Extracted data entries:
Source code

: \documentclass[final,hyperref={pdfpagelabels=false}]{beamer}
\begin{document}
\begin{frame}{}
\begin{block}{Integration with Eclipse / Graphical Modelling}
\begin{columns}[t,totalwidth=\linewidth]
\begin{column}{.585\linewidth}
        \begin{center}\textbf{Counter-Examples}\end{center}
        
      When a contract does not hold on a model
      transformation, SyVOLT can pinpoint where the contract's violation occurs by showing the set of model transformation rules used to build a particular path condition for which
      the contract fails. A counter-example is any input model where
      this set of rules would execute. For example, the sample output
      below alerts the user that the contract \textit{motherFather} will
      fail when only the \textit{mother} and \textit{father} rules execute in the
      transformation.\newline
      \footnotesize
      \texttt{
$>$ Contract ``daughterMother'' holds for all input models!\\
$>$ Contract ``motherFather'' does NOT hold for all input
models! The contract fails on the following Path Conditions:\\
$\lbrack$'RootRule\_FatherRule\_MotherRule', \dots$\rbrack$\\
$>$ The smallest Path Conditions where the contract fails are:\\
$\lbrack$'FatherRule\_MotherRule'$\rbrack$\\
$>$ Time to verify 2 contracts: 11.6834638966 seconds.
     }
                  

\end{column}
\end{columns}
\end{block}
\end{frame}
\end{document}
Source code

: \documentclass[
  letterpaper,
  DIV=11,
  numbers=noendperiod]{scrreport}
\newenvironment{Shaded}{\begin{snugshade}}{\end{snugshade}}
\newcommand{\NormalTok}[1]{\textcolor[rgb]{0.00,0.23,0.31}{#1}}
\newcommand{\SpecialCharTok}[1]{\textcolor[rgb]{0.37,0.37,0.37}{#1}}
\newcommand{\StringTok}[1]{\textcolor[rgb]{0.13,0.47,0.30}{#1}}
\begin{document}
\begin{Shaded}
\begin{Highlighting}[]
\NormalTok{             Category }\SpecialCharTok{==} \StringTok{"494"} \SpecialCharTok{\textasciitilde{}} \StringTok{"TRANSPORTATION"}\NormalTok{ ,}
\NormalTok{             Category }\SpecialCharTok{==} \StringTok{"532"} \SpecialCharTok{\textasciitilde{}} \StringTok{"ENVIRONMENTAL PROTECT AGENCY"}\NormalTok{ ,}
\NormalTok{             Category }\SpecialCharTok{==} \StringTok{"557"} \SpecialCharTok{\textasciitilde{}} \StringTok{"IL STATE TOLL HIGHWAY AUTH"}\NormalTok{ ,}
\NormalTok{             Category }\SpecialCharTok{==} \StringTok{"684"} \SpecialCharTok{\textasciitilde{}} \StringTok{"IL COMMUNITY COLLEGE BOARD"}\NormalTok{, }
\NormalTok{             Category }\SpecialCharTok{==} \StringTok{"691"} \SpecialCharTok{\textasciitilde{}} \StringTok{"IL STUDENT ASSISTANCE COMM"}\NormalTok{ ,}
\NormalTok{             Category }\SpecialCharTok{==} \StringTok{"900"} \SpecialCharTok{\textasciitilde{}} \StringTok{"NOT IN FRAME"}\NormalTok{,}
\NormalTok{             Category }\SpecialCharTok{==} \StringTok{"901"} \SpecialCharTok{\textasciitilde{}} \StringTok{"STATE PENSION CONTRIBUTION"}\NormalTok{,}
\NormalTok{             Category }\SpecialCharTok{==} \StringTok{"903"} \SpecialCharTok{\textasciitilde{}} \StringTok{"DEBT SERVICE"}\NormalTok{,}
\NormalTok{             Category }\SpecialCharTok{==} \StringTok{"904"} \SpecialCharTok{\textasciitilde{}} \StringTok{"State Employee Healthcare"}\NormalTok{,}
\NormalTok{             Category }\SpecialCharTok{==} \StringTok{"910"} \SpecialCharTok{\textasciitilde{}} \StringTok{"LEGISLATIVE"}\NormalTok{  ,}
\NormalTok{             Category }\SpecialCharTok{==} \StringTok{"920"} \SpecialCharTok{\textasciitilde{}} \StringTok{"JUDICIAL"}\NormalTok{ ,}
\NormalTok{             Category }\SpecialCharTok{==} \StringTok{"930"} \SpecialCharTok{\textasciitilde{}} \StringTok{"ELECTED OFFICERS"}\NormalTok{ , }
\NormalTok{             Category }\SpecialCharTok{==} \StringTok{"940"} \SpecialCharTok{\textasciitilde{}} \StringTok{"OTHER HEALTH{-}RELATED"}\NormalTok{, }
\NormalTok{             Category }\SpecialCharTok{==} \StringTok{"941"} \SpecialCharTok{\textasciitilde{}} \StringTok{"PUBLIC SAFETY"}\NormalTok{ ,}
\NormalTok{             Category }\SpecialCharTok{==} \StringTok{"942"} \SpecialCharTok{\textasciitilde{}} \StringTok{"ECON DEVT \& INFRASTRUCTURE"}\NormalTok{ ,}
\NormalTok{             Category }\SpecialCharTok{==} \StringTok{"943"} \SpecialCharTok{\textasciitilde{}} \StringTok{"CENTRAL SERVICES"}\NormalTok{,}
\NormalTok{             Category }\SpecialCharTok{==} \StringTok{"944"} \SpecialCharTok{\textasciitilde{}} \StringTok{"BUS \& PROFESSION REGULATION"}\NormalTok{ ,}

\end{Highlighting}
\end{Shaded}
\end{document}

The problem> The required output is every line above that contains the string "documentclass".

Answer space>
: \documentclass[final,hyperref={pdfpagelabels=false}]{beamer}
: \documentclass[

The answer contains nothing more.